Your instructions —
Look through the records below for the line with "Za zagon tega" and the line with "Note: This a", then return those lines and all lines between, exactly.

Saved entries
———

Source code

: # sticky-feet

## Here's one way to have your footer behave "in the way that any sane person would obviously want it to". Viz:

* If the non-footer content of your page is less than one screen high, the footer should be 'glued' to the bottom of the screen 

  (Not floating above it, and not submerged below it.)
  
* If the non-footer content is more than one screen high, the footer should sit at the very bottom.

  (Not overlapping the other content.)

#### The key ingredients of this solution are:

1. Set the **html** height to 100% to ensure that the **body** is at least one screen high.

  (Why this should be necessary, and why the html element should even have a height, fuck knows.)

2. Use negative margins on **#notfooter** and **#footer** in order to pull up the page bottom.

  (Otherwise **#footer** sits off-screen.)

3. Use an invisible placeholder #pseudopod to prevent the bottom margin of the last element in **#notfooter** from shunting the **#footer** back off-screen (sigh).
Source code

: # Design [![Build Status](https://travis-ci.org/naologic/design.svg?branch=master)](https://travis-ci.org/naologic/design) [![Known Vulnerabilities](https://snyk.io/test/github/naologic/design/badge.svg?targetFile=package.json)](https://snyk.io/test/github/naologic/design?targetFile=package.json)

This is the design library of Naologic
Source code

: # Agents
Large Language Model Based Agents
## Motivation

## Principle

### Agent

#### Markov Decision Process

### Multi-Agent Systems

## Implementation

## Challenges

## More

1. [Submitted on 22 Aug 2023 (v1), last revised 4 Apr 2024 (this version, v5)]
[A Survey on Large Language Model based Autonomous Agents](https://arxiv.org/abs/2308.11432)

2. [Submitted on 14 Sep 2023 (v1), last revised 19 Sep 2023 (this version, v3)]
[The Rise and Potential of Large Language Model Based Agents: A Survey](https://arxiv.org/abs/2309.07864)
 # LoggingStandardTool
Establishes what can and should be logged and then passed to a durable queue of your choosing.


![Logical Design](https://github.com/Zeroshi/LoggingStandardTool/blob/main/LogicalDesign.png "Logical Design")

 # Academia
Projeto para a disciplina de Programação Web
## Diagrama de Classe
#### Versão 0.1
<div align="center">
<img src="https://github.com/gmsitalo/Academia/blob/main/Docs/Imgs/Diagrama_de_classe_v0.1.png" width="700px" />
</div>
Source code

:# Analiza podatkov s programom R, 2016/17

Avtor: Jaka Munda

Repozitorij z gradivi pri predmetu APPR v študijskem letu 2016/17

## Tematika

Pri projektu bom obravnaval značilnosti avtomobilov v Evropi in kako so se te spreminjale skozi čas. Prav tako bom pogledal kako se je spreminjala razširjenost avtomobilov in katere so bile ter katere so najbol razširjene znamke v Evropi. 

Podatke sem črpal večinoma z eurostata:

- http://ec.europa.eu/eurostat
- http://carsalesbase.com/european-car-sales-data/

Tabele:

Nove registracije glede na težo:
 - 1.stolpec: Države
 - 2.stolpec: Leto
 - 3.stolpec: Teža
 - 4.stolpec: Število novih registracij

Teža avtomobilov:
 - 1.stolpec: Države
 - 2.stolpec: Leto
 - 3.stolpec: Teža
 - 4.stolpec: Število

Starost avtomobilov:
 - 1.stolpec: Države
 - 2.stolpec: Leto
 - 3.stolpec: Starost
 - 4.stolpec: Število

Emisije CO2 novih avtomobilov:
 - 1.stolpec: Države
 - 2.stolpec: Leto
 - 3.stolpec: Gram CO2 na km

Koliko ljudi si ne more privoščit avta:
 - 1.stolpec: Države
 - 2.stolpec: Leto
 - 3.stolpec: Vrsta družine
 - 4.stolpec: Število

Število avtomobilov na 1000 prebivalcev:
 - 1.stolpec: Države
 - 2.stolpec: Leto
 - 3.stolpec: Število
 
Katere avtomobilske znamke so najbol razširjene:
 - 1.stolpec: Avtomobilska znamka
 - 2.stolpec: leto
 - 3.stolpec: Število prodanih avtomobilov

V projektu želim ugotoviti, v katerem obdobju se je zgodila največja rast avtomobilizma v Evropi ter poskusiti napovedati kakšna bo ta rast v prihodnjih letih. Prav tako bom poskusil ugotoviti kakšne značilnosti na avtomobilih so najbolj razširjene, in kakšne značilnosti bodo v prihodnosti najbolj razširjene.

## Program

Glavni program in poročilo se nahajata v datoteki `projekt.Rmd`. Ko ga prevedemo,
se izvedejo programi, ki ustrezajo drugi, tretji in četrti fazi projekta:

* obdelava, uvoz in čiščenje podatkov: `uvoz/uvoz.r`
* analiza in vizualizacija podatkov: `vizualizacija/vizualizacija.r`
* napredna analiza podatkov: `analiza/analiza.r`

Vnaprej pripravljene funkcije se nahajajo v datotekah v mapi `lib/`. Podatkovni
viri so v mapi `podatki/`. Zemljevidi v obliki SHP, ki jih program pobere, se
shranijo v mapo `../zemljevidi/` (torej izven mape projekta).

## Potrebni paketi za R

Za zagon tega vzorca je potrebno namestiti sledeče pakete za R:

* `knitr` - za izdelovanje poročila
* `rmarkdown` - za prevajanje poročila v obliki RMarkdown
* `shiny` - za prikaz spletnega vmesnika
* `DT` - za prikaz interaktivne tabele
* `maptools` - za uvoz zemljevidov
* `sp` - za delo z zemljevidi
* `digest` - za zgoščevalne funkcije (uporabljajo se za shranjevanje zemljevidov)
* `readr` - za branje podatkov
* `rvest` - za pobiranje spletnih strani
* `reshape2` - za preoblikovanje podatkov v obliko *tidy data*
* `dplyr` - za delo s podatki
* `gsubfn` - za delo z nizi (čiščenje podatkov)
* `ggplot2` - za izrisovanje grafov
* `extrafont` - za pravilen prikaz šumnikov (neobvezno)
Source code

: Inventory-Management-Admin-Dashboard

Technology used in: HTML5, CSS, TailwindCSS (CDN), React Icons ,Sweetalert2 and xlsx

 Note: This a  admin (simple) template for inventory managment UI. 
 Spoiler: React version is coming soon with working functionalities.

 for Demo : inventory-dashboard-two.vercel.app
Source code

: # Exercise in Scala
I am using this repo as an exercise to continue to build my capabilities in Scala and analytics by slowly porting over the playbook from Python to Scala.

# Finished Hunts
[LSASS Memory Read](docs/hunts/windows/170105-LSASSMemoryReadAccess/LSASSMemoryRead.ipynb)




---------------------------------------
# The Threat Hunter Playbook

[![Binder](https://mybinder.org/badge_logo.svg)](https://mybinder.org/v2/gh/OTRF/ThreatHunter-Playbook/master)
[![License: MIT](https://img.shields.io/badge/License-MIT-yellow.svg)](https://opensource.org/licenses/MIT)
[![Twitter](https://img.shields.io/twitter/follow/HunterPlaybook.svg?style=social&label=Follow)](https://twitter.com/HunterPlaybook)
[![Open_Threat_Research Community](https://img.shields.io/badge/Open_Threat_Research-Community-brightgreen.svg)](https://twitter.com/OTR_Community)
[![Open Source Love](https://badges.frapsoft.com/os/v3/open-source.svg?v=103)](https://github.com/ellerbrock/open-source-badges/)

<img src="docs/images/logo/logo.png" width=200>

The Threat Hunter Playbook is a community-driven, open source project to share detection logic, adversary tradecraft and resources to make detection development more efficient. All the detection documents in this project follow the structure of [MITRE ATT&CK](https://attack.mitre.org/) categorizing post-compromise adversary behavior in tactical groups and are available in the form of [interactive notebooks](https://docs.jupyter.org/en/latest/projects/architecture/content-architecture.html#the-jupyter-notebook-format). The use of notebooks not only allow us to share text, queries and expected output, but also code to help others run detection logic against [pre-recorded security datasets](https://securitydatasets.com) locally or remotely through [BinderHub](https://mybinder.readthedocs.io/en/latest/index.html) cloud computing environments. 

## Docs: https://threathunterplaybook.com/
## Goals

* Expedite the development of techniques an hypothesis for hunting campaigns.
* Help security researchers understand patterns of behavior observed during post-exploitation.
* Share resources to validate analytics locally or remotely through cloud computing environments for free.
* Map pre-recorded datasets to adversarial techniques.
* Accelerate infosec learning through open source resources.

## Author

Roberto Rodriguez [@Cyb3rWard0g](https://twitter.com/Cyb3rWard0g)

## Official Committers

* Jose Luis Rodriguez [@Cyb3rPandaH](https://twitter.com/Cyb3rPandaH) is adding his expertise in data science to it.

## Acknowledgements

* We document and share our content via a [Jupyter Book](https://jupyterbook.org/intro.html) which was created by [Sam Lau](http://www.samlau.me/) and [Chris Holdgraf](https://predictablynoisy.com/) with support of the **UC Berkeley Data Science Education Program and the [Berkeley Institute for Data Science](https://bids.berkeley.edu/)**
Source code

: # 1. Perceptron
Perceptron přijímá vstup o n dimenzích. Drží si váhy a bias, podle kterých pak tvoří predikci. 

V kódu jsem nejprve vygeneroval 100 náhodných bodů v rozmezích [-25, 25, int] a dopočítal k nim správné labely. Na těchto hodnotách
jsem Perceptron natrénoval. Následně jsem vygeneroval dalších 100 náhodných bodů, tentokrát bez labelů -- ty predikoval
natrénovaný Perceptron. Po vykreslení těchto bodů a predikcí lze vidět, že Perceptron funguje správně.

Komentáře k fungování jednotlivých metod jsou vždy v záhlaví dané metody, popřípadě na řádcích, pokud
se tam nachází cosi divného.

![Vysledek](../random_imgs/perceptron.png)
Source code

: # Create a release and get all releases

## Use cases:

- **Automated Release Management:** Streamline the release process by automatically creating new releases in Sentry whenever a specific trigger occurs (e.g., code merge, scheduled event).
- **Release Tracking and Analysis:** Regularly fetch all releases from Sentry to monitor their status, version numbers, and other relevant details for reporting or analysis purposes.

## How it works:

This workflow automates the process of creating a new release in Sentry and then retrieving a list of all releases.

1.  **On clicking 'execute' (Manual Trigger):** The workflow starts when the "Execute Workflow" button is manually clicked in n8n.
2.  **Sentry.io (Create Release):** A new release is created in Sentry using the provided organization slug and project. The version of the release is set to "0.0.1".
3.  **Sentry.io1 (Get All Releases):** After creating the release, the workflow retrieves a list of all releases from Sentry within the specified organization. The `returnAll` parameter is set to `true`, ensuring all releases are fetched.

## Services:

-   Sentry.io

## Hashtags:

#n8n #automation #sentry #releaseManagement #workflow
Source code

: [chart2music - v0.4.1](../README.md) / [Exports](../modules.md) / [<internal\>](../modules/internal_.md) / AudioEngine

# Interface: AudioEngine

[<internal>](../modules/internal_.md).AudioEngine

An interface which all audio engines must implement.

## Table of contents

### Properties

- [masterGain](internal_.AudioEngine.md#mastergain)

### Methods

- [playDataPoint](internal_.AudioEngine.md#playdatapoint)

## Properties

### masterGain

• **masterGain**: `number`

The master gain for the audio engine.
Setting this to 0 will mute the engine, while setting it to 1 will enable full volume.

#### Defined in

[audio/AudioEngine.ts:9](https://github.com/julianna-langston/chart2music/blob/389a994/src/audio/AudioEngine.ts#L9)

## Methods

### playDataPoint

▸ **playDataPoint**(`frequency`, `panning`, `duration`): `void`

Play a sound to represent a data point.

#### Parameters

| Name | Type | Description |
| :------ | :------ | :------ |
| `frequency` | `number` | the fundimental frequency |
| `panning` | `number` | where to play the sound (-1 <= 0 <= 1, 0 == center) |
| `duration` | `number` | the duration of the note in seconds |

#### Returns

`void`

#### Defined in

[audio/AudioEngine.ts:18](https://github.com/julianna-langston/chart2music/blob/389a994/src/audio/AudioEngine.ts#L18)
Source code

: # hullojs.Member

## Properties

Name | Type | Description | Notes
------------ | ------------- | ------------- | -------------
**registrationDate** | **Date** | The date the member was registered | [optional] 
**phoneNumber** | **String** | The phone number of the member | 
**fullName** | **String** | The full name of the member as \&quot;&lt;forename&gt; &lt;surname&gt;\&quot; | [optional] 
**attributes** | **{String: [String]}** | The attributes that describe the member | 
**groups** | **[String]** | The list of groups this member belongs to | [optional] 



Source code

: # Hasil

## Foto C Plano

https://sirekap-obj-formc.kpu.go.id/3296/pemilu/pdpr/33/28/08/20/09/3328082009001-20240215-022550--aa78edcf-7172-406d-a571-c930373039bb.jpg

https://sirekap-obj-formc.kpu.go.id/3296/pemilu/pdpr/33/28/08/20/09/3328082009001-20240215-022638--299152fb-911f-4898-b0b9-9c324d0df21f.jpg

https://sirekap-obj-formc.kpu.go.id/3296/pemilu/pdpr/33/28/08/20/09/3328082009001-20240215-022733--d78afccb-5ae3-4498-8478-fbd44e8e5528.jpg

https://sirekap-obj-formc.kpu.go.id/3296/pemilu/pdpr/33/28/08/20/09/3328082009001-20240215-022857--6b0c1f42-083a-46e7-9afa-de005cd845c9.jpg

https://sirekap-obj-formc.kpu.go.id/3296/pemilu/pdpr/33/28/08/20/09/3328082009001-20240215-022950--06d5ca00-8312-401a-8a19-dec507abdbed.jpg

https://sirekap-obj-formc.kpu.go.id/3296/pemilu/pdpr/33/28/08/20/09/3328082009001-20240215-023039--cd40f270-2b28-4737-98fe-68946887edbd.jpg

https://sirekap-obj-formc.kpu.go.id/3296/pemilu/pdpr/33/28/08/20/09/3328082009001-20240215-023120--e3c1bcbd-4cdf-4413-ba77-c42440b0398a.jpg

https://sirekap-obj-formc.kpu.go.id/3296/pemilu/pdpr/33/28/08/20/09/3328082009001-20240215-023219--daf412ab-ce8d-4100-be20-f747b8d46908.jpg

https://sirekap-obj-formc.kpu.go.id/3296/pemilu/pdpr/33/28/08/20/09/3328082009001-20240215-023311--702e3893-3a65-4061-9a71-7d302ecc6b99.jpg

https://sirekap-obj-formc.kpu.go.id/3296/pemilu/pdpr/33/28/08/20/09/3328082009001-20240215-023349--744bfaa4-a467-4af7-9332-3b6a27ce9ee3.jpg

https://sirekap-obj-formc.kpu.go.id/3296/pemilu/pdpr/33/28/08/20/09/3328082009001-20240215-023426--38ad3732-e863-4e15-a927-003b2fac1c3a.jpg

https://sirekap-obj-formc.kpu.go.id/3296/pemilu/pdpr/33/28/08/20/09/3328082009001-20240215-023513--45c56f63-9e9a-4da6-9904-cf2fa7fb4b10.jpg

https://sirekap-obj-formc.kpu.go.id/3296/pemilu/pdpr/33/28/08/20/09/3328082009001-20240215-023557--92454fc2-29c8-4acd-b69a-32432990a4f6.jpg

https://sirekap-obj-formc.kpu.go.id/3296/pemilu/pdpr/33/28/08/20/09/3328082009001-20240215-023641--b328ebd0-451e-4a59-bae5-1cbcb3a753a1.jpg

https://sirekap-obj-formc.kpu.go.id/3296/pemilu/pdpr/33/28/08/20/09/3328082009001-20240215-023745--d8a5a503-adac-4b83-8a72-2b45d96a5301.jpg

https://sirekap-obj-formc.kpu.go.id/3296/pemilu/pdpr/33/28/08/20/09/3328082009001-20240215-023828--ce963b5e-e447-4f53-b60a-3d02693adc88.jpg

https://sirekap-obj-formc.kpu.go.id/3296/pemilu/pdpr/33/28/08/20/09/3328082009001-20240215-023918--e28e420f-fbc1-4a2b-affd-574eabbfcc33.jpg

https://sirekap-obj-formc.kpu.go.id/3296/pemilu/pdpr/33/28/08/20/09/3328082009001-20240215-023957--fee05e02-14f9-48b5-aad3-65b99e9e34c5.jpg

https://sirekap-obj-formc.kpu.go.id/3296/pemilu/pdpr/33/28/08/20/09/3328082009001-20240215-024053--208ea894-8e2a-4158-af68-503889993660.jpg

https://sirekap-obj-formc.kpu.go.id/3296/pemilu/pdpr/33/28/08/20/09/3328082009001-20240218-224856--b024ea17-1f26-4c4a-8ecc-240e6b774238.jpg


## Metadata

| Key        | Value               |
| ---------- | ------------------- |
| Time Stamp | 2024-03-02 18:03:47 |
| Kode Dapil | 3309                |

———

Solution to this task —
Za zagon tega vzorca je potrebno namestiti sledeče pakete za R:

* `knitr` - za izdelovanje poročila
* `rmarkdown` - za prevajanje poročila v obliki RMarkdown
* `shiny` - za prikaz spletnega vmesnika
* `DT` - za prikaz interaktivne tabele
* `maptools` - za uvoz zemljevidov
* `sp` - za delo z zemljevidi
* `digest` - za zgoščevalne funkcije (uporabljajo se za shranjevanje zemljevidov)
* `readr` - za branje podatkov
* `rvest` - za pobiranje spletnih strani
* `reshape2` - za preoblikovanje podatkov v obliko *tidy data*
* `dplyr` - za delo s podatki
* `gsubfn` - za delo z nizi (čiščenje podatkov)
* `ggplot2` - za izrisovanje grafov
* `extrafont` - za pravilen prikaz šumnikov (neobvezno)
Source code

: Inventory-Management-Admin-Dashboard

Technology used in: HTML5, CSS, TailwindCSS (CDN), React Icons ,Sweetalert2 and xlsx

 Note: This a  admin (simple) template for inventory managment UI. 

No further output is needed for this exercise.